_DATA FOR PROCESSING_
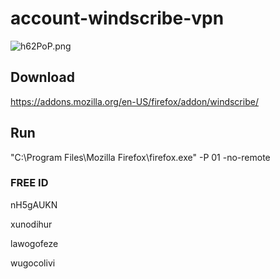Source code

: # account-windscribe-vpn

![h62PoP.png](https://www.picz.in.th/images/2018/10/08/h62PoP.png)

## Download 
https://addons.mozilla.org/en-US/firefox/addon/windscribe/  

## Run
"C:\Program Files\Mozilla Firefox\firefox.exe" -P 01 -no-remote

### FREE ID

nH5gAUKN

xunodihur

lawogofeze

wugocolivi
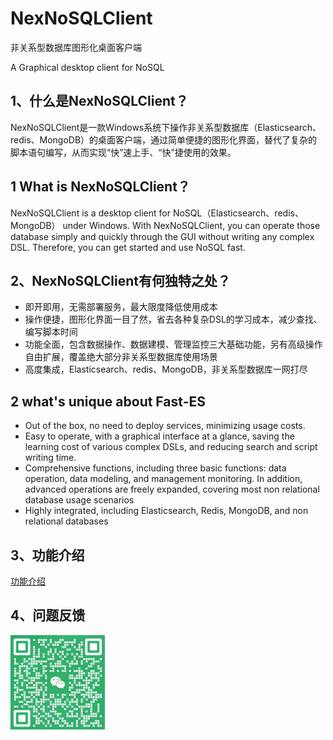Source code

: # NexNoSQLClient
非关系型数据库图形化桌面客户端

A Graphical desktop client for NoSQL

## 1、什么是NexNoSQLClient？
NexNoSQLClient是一款Windows系统下操作非关系型数据库（Elasticsearch、redis、MongoDB）的桌面客户端，通过简单便捷的图形化界面，替代了复杂的脚本语句编写，从而实现“快”速上手、“快”捷使用的效果。
## 1 What is NexNoSQLClient？
NexNoSQLClient is a desktop client for NoSQL（Elasticsearch、redis、MongoDB） under Windows. With NexNoSQLClient, you can operate those database simply and quickly through the GUI without writing any complex DSL. Therefore, you can get started and use NoSQL fast.
## 2、NexNoSQLClient有何独特之处？
- 即开即用，无需部署服务，最大限度降低使用成本
- 操作便捷，图形化界面一目了然，省去各种复杂DSL的学习成本，减少查找、编写脚本时间
- 功能全面，包含数据操作、数据建模、管理监控三大基础功能，另有高级操作自由扩展，覆盖绝大部分非关系型数据库使用场景
- 高度集成，Elasticsearch、redis、MongoDB，非关系型数据库一网打尽
## 2 what's unique about Fast-ES
- Out of the box, no need to deploy services, minimizing usage costs.
- Easy to operate, with a graphical interface at a glance, saving the learning cost of various complex DSLs, and reducing search and script writing time.
- Comprehensive functions, including three basic functions: data operation, data modeling, and management monitoring. In addition, advanced operations are freely expanded, covering most non relational database usage scenarios
- Highly integrated, including Elasticsearch, Redis, MongoDB, and non relational databases
## 3、功能介绍
[功能介绍]()
## 4、问题反馈
<img src="问题反馈.jpg" width="30%">
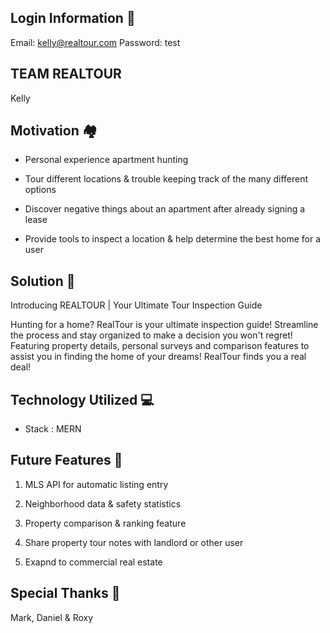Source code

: ## Login Information 🔐

Email: kelly@realtour.com
Password: test

## TEAM REALTOUR

Kelly

## Motivation 🏘

* Personal experience apartment hunting

* Tour different locations & trouble keeping track of the many different options

* Discover negative things about an apartment after already signing a lease

* Provide tools to inspect a location & help determine the best home for a user

## Solution 📍

Introducing REALTOUR | Your Ultimate Tour Inspection Guide

Hunting for a home? RealTour is your ultimate inspection guide! Streamline the process and stay organized to make a decision you won't regret! Featuring property details, personal surveys and comparison features to assist you in finding the home of your dreams! RealTour finds you a real deal!

## Technology Utilized 💻

* Stack : MERN

## Future Features 🔮

1. MLS API for automatic listing entry

2. Neighborhood data & safety statistics

3. Property comparison & ranking feature

4. Share property tour notes with landlord or other user

5. Exapnd to commercial real estate

## Special Thanks 🙌

Mark, Daniel & Roxy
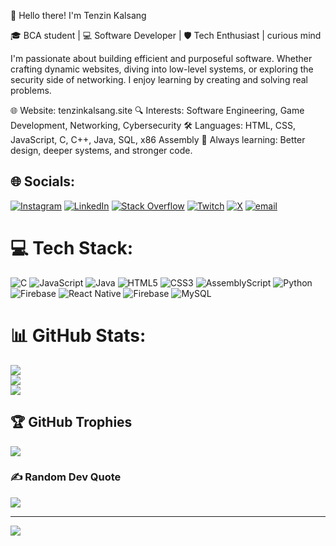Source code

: 👋 Hello there! I'm Tenzin Kalsang

🎓 BCA student | 💻 Software Developer | 🛡️ Tech Enthusiast | curious mind

I'm passionate about building efficient and purposeful software. Whether crafting dynamic websites, diving into low-level systems, or exploring the security side of networking. I enjoy learning by creating and solving real problems.

🌐 Website: tenzinkalsang.site
🔍 Interests: Software Engineering, Game Development, Networking, Cybersecurity
🛠️ Languages: HTML, CSS, JavaScript, C, C++, Java, SQL, x86 Assembly
📘 Always learning: Better design, deeper systems, and stronger code.

## 🌐 Socials:
[![Instagram](https://img.shields.io/badge/Instagram-%23E4405F.svg?logo=Instagram&logoColor=white)](https://instagram.com/tttt___kalsang) [![LinkedIn](https://img.shields.io/badge/LinkedIn-%230077B5.svg?logo=linkedin&logoColor=white)](https://linkedin.com/in/tenzin-kalsang-090985285) [![Stack Overflow](https://img.shields.io/badge/-Stackoverflow-FE7A16?logo=stack-overflow&logoColor=white)](https://stackoverflow.com/users/25899660) [![Twitch](https://img.shields.io/badge/Twitch-%239146FF.svg?logo=Twitch&logoColor=white)](https://twitch.tv/kalsang_y0) [![X](https://img.shields.io/badge/X-black.svg?logo=X&logoColor=white)](https://x.com/Hilarious_Monke) [![email](https://img.shields.io/badge/Email-D14836?logo=gmail&logoColor=white)](mailto:kalsangkalsang5@gmail.com) 

# 💻 Tech Stack:
![C](https://img.shields.io/badge/c-%2300599C.svg?style=for-the-badge&logo=c&logoColor=white) ![JavaScript](https://img.shields.io/badge/javascript-%23323330.svg?style=for-the-badge&logo=javascript&logoColor=%23F7DF1E) ![Java](https://img.shields.io/badge/java-%23ED8B00.svg?style=for-the-badge&logo=openjdk&logoColor=white) ![HTML5](https://img.shields.io/badge/html5-%23E34F26.svg?style=for-the-badge&logo=html5&logoColor=white) ![CSS3](https://img.shields.io/badge/css3-%231572B6.svg?style=for-the-badge&logo=css3&logoColor=white) ![AssemblyScript](https://img.shields.io/badge/assembly%20script-%23000000.svg?style=for-the-badge&logo=assemblyscript&logoColor=white) ![Python](https://img.shields.io/badge/python-3670A0?style=for-the-badge&logo=python&logoColor=ffdd54) ![Firebase](https://img.shields.io/badge/firebase-%23039BE5.svg?style=for-the-badge&logo=firebase) ![React Native](https://img.shields.io/badge/react_native-%2320232a.svg?style=for-the-badge&logo=react&logoColor=%2361DAFB) ![Firebase](https://img.shields.io/badge/firebase-a08021?style=for-the-badge&logo=firebase&logoColor=ffcd34) ![MySQL](https://img.shields.io/badge/mysql-4479A1.svg?style=for-the-badge&logo=mysql&logoColor=white)
# 📊 GitHub Stats:
![](https://github-readme-stats.vercel.app/api?username=fawful&theme=tokyonight&hide_border=false&include_all_commits=true&count_private=true)<br/>
![](https://nirzak-streak-stats.vercel.app/?user=fawful&theme=tokyonight&hide_border=false)<br/>
![](https://github-readme-stats.vercel.app/api/top-langs/?username=fawful&theme=tokyonight&hide_border=false&include_all_commits=true&count_private=true&layout=compact)

## 🏆 GitHub Trophies
![](https://github-profile-trophy.vercel.app/?username=fawful&theme=radical&no-frame=false&no-bg=false&margin-w=4)

### ✍️ Random Dev Quote
![](https://quotes-github-readme.vercel.app/api?type=horizontal&theme=tokyonight)

---
[![](https://visitcount.itsvg.in/api?id=fawful&icon=0&color=0)](https://visitcount.itsvg.in)

<!-- Proudly created with GPRM ( https://gprm.itsvg.in ) -->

_PROBLEM STATEMENT_
When a line in the listing has the string "theme" in it, return that line.

_ANSWER BOX_
![](https://github-readme-stats.vercel.app/api?username=fawful&theme=tokyonight&hide_border=false&include_all_commits=true&count_private=true)<br/>
![](https://nirzak-streak-stats.vercel.app/?user=fawful&theme=tokyonight&hide_border=false)<br/>
![](https://github-readme-stats.vercel.app/api/top-langs/?username=fawful&theme=tokyonight&hide_border=false&include_all_commits=true&count_private=true&layout=compact)
![](https://github-profile-trophy.vercel.app/?username=fawful&theme=radical&no-frame=false&no-bg=false&margin-w=4)
![](https://quotes-github-readme.vercel.app/api?type=horizontal&theme=tokyonight)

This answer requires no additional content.